“東西送到雍親王府去了?”祈福的經文念誦結束,德妃久久沒有起身。
她跪坐在蒲團上,仰臉望著神龕中雕琢精妙,麵容神態慈悲柔和的觀音像,整個人好像也被觀音柔和的目光籠罩。
她一團亂麻似的心緒終於稍微平靜一些,低聲問梅姑。
梅姑笑著道:“是,聽說王爺見了那些東西很歡喜,說回京後立刻來向您請安謝恩,還特地獻上一棵百年野山參給您,奴才瞧了,是頂好的品相,哪怕在宮裏也是難得的。”
德妃興緻缺缺地看了一眼,有些震驚:“……果然是不錯。”
梅姑笑道:“是呢,王爺雖寡言些,對您的孝心卻是實打實的,都落在這些東西上了。”
德妃嘆了口氣:“你不必替他說話,我知道,他心中與我有很深的隔閡,他心裏怨我,覺得我偏疼十四,可他也不想想,手心手背都是肉……就說弘景那件事,我哪裏是偏心十四,我分明是為了他們兄弟倆好,他們若不能重歸於好,對彼此存了怨懟之心,日後……”
德妃仰頭,重新望向觀音像,神情悲慟茫然:“大慈大悲的觀世音菩薩,您告訴我,我應該怎麼辦吧。”
“他也是做了阿瑪的人,他為何就不能理解我的苦心呢?”
梅姑心道,您的苦心,雍親王不理解,十四貝子又何嘗理解過?
這母子之間,認為自己沒得到過的心懷怨憤,認為自己得到了的不以為意,德妃認為自己兩個都疼,因為得不到理解而精疲力竭。
番話不能說出口,梅姑心裏輕嘆一聲。
她知道德妃在兩個兒子中確實有些偏心十四貝子,但……她畢竟是德妃的身邊人,她也站在德妃的角度看得更多,也不禁為德妃嘆息。
為這兩個兒子,德妃真是折騰得精疲力盡了。
德妃這輩子生育了三子三女,真正長大後還能與額娘貼心的不過五公主一人,然而偏偏也是五公主,早早撒手而去。
梅姑扶住德妃:“娘娘,兩位阿哥都大了,您思量再多,牛不喝水沒有強按頭的理。如今看這情形,不論哪位阿哥有前程,不都是您的尊貴榮耀?到時候,便是兩位阿哥間還有齟齬不和,也有您居中調和。”

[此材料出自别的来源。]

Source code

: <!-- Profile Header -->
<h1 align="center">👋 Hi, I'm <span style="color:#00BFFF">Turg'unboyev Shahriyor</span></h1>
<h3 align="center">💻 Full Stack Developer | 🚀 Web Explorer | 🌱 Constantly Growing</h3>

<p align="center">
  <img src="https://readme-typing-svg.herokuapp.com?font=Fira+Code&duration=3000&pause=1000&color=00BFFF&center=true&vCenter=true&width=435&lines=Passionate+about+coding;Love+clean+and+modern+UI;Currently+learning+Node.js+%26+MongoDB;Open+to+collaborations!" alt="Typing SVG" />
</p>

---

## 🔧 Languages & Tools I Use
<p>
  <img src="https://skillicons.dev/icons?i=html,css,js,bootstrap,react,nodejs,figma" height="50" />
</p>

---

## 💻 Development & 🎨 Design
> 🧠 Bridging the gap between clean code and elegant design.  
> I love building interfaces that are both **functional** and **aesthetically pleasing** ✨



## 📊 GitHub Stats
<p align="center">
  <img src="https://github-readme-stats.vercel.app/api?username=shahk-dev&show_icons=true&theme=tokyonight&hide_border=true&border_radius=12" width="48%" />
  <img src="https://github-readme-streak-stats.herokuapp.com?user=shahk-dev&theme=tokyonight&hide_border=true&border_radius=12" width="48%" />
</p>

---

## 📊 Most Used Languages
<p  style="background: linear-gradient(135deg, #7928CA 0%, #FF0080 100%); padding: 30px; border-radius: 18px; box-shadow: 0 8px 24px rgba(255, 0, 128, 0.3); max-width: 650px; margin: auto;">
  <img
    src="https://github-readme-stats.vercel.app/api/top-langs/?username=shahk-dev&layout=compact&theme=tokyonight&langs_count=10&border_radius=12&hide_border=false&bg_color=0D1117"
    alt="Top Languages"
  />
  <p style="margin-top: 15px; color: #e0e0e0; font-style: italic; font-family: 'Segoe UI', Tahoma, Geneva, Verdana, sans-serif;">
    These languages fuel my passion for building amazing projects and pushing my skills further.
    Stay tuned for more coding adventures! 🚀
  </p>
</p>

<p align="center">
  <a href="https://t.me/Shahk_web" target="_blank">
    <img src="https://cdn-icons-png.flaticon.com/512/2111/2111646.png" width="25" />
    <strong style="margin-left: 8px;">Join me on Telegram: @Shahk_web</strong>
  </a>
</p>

德妃搖頭,神情悲哀:“你何曾見萬歲爺在正事上聽過太後幾句勸?”廢太子,復立太子,都說是“已稟皇太後”“奉皇太後慈諭”,真實情況如何,她們這些後宮裏一直貼身伺候太後的還不知道?
萬歲爺對皇太後已經是十分孝順的了,二人雖非親生母子,感情隻怕還比胤禛待她多些,然而在朝政國家大事上,皇太後是絕不會多說一句的,哪怕說出口,萬歲爺也不會聽。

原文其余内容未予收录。